Flight 85 was ordered to divert to Whitehorse International Airport in Canada's Yukon territory. U.S. officials and Canadian Prime Minister Jean Chrétien authorized the aircraft to be shot down if it did not cooperate. The airliner pilots complied and the 747 landed safely in Whitehorse, with U.S. F-15 military jets escorting it.
After the September 11 attacks, a call went out for all international planes to return to their airports of origin (or if they did not have enough fuel, to land in Canadian territory). While discussing the day's events with the Korean Air office, the pilot of Flight 85 included the letters "HJK" (the code for "hijacked") in an airline message. When the pilot sent his message, the text messaging service company, Aeronautical Radio, Incorporated (ARINC) noticed the "HJK" code. ARINC officials, worried that the South Korean pilots might be sending a coded message for help, notified North American Aerospace Defense Command (NORAD). Taking no chances, NORAD scrambled F-15 jets from Elmendorf Air Force Base in Anchorage to intercept the 747, with Alaska Air Traffic Control (ATC) asking the pilots coded questions.
ATC instructed the flight to change its transponder code to 7500, the universal signal for hijack, expecting that, if they had not been hijacked, the pilots would respond to that effect. Instead, they simply complied with the instruction, which ATC took as confirmation that the flight had indeed been hijacked. Worried that a possible hijacked plane might strike a target in Alaska, Governor Tony Knowles ordered the evacuation of large hotels and government buildings in Anchorage.

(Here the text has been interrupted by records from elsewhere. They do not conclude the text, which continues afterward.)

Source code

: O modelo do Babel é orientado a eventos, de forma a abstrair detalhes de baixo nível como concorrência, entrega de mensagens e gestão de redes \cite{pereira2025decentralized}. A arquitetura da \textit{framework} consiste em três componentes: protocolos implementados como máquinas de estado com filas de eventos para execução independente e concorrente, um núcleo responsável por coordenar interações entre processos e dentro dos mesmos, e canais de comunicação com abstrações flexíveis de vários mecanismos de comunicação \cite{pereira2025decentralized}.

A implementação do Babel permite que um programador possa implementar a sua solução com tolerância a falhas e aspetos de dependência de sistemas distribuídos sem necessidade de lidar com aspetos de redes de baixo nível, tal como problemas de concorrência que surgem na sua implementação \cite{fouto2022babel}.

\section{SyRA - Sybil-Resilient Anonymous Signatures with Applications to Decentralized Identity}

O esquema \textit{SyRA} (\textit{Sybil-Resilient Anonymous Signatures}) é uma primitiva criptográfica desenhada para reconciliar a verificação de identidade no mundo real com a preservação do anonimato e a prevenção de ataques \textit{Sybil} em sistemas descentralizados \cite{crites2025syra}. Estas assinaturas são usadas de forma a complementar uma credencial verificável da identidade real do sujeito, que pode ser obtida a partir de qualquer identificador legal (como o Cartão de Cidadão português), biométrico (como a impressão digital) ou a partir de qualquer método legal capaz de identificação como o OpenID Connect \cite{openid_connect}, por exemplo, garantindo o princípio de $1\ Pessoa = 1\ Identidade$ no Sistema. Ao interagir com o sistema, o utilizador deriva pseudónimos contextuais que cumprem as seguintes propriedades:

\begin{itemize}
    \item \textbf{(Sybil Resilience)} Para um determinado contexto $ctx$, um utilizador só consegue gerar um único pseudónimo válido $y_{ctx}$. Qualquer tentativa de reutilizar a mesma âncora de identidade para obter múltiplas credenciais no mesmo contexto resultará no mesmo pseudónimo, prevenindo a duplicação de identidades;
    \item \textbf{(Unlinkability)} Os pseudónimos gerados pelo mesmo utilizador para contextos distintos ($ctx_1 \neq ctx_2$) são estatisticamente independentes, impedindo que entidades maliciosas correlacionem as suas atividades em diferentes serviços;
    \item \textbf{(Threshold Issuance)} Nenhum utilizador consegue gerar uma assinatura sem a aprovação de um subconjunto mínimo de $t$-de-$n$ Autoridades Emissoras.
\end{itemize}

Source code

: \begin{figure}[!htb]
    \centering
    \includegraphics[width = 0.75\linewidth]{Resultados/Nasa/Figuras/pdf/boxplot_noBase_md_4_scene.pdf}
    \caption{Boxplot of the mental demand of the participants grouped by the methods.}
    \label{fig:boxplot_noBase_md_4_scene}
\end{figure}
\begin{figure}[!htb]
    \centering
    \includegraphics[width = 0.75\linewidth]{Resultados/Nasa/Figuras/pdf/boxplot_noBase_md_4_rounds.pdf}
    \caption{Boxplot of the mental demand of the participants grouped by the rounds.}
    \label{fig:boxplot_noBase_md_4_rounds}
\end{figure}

At nearby Valdez, Alaska, the U.S. Coast Guard ordered all tankers filling up with oil to head out to sea. Lt. Gen. Norton Schwartz, who was in charge of the NORAD planes that scrambled to shadow Flight 85, told reporters in 2001 that he was prepared to order the South Korean airplane to be shot down before it could attack a target in Alaska.
With NORAD telling Anchorage Air Route Traffic Control Center (AKA: Anchorage ATC) that it would shoot down the airliner if it came near any potential targets, these controllers informed Flight 85 to avoid all population centers and head out of the U.S. to Whitehorse, Yukon, Canada. NORAD promptly called Canadian authorities seeking the go-ahead to shoot the plane down over Canada:
I said, 'Yes, if you think they are terrorists, you call me again but be ready to shoot them down.' So I authorized it in principle, It's kind of scary that ... [there is] this plane with hundreds of people and you have to call a decision like that. ... But you prepare yourself for that. I thought about it – you know that you will have to make decisions at times that will [be] upsetting you for the rest of your life.
Ninety minutes after the South Korean pilots changed their transponder signal to the 7500 hijacked code, the plane landed safely in Whitehorse. Canadian officials evacuated all schools and large buildings before the plane landed. On the tarmac, Flight 85 was met by armed Royal Canadian Mounted Police officers, who, after interrogating the pilots, learned the whole ordeal was caused by a translation error. The South Korean pilot stated that he had been ordered by Air Traffic Control to change the transponder signal and Air Traffic Control confirmed having done so. A second Korean Air 747, a cargo plane, was also diverted to Whitehorse that day. The incident coincided with Operation Yellow Ribbon, the operation that Transport Canada created to handle the diversion of civilian airline flights following the attacks.
Korean Air still uses Flight 85 on its Seoul-Incheon to New York-JFK route. However, the flight no longer stops in Anchorage and its normal equipment is now the Boeing 747-8I, Boeing 777-300ER, or Boeing 787-9.
Timeline of events
September 11, 2001
- Flight 85 takes off from Incheon International Airport in Seoul, South Korea.
- 8:46:40 a.m. (Eastern Time Zone (ET)) – American Airlines Flight 11 is flown into the World Trade Center's North Tower
- 9:02:59 a.m. (ET) – United Airlines Flight 175 hits the World Trade Center's South Tower
- 9:37:46 a.m. (ET) – American Airlines Flight 77 crashes into The Pentagon
- 9:58:59 a.m. (ET) – The South Tower collapses.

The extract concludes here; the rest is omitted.